§ 141.2 — Conversion on Request of Creditor or Trustee
Revised: June 17, 2004
Parties in interest and the U.S. trustee have standing to request conversion of a Chapter 13 case to a case under Chapter 7.1 Section 1307(c) of the Code provides: “On request of a party in interest or the United States trustee and after notice and a hearing, the court may convert a case under this chapter to a case under chapter 7 of this title, or may dismiss a case under this chapter, whichever is in the best interest of creditors and the estate, for cause, including . . . .” There then follows a nonexclusive list of 10 examples of cause for conversion or dismissal.2
“Party in interest” in § 1307(c) undoubtedly includes creditors and the Chapter 13 trustee, although there is no provision of Chapter 13 defining the phrase as there is in Chapter 11.3 Only the U.S. trustee has standing to seek conversion or dismissal for the causes stated in subsections 1307(c)(9) and (c)(10).411 U.S.C. § 1307(c)(9) permits conversion (or dismissal) “only on request of the United States trustee” when the debtor fails to file “the information required by paragraph (1) of section 521.”5 11 U.S.C. § 521(1) requires the debtor to “file a list of creditors, and unless the court orders otherwise, a schedule of assets and liabilities, a schedule of current income and expenditures, and a statement of the debtor’s financial affairs.”6 In a Chapter 13 case, the debtor satisfies the duty in § 521(1) by filing Official Bankruptcy Forms 6 and 7.7 If the debtor fails to file the information required by § 521(1), § 1307(c)(9) authorizes only the U.S. trustee to move for conversion (or dismissal).
This is very odd.
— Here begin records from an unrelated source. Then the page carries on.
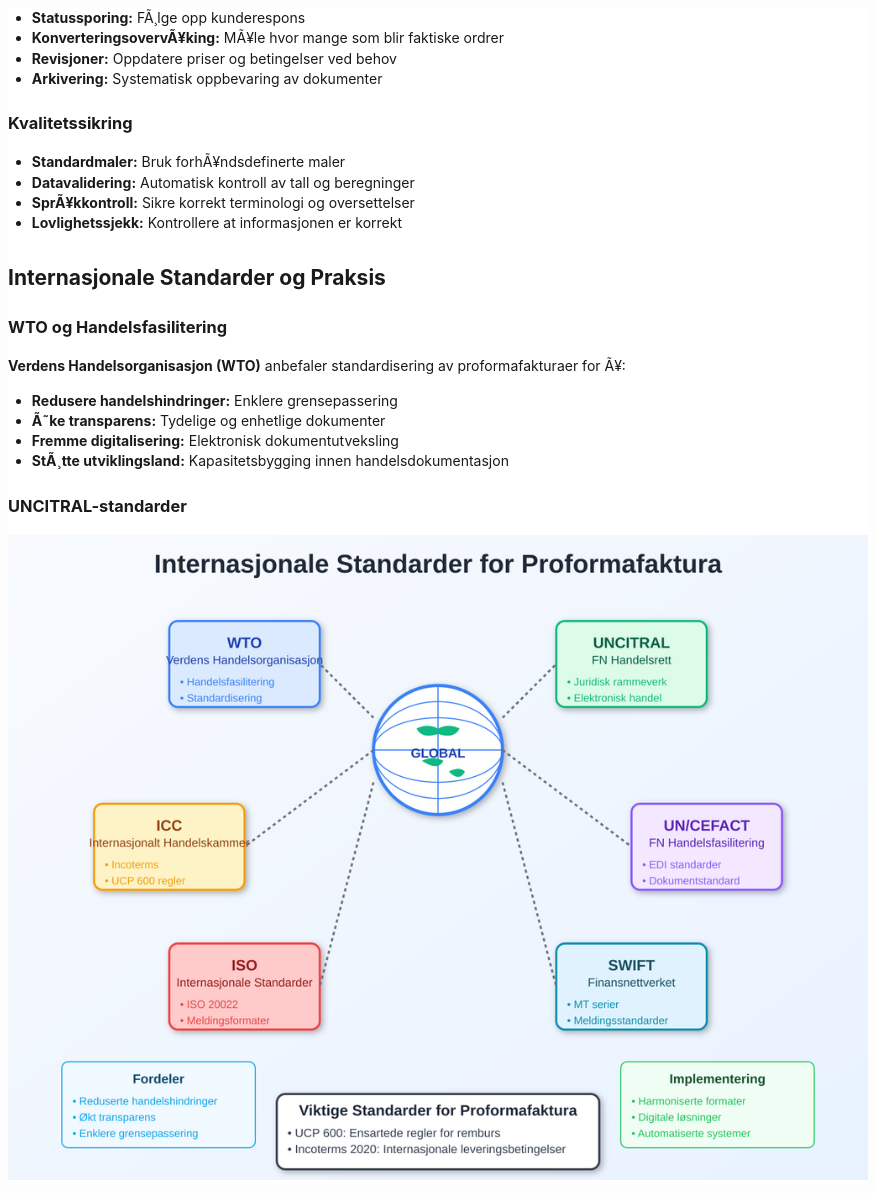 * **Statussporing:** FÃ¸lge opp kunderespons
* **KonverteringsovervÃ¥king:** MÃ¥le hvor mange som blir faktiske ordrer
* **Revisjoner:** Oppdatere priser og betingelser ved behov
* **Arkivering:** Systematisk oppbevaring av dokumenter

### Kvalitetssikring

* **Standardmaler:** Bruk forhÃ¥ndsdefinerte maler
* **Datavalidering:** Automatisk kontroll av tall og beregninger
* **SprÃ¥kkontroll:** Sikre korrekt terminologi og oversettelser
* **Lovlighetssjekk:** Kontrollere at informasjonen er korrekt

## Internasjonale Standarder og Praksis

### WTO og Handelsfasilitering

**Verdens Handelsorganisasjon (WTO)** anbefaler standardisering av proformafakturaer for Ã¥:

* **Redusere handelshindringer:** Enklere grensepassering
* **Ã˜ke transparens:** Tydelige og enhetlige dokumenter
* **Fremme digitalisering:** Elektronisk dokumentutveksling
* **StÃ¸tte utviklingsland:** Kapasitetsbygging innen handelsdokumentasjon

### UNCITRAL-standarder

![Internasjonale standarder proformafaktura](internasjonale-standarder-proformafaktura.svg)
It is not obvious why Congress would restrict standing to seek conversion or dismissal to the U.S. trustee when the offense is the debtor’s failure to file the fundamental documents required by § 521(1). The standing Chapter 13 trustee is vitally interested in the debtor’s compliance with § 521(1) (and Bankruptcy Rule 1007). The standing trustee typically is responsible for preparing the notices to creditors that are based on the information in the documents the debtor is supposed to file under § 521(1). The standing trustee is best positioned to know whether a debtor has completed the necessary lists, statement and schedules. The restrictive wording of § 1307(c)(9) makes no sense.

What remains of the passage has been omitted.